Mesoporous silica core–shell nanospheres encapsulating a rare-earth metal complex (RC) were first synthesised through a facile W/O (water in oil) inverse microemulsion method. In order to achieve targeted complex delivery, folic acid (FA) was used as the targeting component due to its high affinity for over-expressed folate receptors (FRs) in cancer cells. The RC₂@SiO₂-FA nanospheres were characterised via ultraviolet-visible light absorption spectroscopy (UV-vis spectroscopy), dynamic light scattering (DLS), scanning electron microscopy (SEM) and transmission electron microscopy (TEM). A microwave method was used to synthesise five RC cores based on 4-chlorophenoxyacetic acid, and their crystal structures were further confirmed using X-ray diffraction.
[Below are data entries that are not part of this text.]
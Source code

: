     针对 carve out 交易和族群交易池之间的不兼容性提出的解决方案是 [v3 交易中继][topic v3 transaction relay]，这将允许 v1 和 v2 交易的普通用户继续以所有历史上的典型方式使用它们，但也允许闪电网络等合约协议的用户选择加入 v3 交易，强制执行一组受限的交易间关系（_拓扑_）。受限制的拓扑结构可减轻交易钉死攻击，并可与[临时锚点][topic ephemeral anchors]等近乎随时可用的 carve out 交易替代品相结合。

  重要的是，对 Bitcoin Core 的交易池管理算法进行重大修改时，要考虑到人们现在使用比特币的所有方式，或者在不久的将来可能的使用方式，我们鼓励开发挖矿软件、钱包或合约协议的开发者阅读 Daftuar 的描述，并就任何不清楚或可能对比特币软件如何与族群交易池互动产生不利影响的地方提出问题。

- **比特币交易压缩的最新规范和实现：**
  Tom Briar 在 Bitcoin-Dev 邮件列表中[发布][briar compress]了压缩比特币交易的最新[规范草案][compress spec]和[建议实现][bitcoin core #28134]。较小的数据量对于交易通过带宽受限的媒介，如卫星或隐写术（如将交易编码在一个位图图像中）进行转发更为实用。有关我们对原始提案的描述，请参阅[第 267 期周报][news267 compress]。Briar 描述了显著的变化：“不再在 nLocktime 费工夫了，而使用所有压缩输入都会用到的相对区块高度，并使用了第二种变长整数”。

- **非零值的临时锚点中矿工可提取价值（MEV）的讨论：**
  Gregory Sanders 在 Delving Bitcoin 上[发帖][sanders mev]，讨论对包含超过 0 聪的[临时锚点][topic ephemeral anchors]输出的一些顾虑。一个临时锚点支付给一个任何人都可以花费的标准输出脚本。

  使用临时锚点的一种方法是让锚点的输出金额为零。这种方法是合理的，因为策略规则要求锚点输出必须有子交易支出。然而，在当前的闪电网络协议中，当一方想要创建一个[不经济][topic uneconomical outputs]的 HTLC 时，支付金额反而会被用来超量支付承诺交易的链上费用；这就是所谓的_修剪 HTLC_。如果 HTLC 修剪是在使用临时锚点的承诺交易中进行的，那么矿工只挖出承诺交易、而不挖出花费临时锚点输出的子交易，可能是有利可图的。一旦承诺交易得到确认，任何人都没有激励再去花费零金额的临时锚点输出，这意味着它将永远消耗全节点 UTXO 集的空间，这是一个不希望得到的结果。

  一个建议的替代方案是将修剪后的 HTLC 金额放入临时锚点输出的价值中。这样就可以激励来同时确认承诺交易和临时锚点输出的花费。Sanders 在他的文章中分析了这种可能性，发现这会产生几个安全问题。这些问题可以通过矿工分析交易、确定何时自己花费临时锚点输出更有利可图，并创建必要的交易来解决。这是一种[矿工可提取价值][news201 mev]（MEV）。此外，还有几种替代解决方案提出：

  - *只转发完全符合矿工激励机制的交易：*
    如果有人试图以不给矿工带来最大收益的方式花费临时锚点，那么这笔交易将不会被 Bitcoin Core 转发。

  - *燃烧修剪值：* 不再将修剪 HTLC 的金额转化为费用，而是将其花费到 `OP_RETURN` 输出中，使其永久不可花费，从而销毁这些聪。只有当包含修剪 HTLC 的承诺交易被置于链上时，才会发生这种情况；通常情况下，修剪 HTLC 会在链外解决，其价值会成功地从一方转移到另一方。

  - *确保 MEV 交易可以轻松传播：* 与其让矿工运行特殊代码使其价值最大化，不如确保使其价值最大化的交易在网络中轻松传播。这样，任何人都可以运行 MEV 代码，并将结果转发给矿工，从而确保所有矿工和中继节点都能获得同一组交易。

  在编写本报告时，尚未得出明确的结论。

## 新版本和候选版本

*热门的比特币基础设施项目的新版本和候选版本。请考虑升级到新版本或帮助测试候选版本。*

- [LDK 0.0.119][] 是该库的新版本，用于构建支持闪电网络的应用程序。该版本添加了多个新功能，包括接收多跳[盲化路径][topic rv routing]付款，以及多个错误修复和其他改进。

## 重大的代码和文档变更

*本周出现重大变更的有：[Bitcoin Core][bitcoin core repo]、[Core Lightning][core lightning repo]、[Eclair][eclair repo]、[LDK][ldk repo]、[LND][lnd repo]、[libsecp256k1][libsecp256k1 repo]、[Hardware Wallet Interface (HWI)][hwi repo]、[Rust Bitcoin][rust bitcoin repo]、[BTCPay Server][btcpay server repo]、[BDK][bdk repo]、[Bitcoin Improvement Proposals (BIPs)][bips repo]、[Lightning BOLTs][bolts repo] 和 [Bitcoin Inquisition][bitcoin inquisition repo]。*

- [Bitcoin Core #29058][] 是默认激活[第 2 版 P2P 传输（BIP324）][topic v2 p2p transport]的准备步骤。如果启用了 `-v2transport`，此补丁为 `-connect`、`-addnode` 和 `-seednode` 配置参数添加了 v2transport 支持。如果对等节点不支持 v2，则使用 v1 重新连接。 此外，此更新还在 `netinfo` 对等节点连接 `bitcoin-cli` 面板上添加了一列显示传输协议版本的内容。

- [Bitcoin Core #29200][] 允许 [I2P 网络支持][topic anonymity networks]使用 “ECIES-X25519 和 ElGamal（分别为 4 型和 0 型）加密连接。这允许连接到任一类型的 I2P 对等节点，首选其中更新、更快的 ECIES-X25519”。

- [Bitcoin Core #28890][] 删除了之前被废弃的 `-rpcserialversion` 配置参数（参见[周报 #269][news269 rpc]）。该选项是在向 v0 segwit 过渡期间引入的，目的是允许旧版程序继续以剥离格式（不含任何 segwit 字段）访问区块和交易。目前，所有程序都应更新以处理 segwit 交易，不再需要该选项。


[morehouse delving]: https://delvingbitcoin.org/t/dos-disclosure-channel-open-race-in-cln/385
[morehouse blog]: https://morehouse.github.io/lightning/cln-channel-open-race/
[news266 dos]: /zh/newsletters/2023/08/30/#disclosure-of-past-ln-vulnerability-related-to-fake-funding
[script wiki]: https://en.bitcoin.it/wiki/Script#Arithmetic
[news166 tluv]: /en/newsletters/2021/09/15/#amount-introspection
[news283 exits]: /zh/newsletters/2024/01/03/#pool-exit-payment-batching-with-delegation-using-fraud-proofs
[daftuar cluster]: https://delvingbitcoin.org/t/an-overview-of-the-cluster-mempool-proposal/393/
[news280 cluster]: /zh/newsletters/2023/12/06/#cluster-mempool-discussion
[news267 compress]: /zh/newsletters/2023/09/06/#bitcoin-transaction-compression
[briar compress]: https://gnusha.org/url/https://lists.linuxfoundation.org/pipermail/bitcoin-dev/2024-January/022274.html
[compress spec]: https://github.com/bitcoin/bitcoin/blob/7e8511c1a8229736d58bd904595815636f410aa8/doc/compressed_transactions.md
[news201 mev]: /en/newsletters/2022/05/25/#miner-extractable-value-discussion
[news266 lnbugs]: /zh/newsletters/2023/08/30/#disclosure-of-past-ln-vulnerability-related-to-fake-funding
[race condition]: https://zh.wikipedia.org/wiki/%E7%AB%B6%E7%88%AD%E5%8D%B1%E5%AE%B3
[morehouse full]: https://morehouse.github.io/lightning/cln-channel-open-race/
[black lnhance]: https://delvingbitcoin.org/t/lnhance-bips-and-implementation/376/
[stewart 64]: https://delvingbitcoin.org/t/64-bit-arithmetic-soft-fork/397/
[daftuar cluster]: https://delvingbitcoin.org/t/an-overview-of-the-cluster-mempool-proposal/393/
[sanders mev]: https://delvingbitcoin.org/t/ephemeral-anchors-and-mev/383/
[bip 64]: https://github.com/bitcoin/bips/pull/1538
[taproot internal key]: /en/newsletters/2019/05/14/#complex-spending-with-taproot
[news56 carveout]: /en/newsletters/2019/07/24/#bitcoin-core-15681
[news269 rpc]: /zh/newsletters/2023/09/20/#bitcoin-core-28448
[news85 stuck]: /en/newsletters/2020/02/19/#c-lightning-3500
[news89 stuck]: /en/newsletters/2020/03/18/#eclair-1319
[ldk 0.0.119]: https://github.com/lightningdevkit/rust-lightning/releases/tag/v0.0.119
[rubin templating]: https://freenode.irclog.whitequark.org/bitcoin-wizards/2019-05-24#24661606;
The five RC cores have the following chemical formulae: [Er₂(p-CPA)₆(H₂O)₆] RC₁, [Ho₂(p-CPA)₆(H₂O)₆] RC₂, [Sm(p-CPA)₃(H₂O)] RC₃, [Pr(p-CPA)₃(H₂O)]·3H₂O RC₄ and [Ce(p-CPA)₃(H₂O)₂]·2H₂O RC₅. The carboxyl groups showed two kinds of coordination modes, namely μ₂–η¹:η¹ and μ₂–η¹:η², among RC₁–RC₅. The flexible –OCH₂COO– spacer group, which can undergo rotation of its C–O and C–C bonds, offered great potential for structural diversity. In vivo experiments revealed that the nanospheres exhibited no obvious cytotoxicity on HepG2 cells and 293 T cells, even at concentrations of up to 80 μg mL⁻¹. Nevertheless, all of the RC cores showed a certain degree of anti-tumour efficacy; in particular, RC₂ showed the strongest cytotoxicity against HepG2 cells. Interestingly, the cytotoxicity of all of the RC₂@SiO₂-FA nanospheres was higher than that of lone RC₂. These types of FA-targeted mesoporous silica nanocarriers can be used for the delivery of anti-tumour RC, and provide a basis for the further study of affordable non-platinum-based complexes.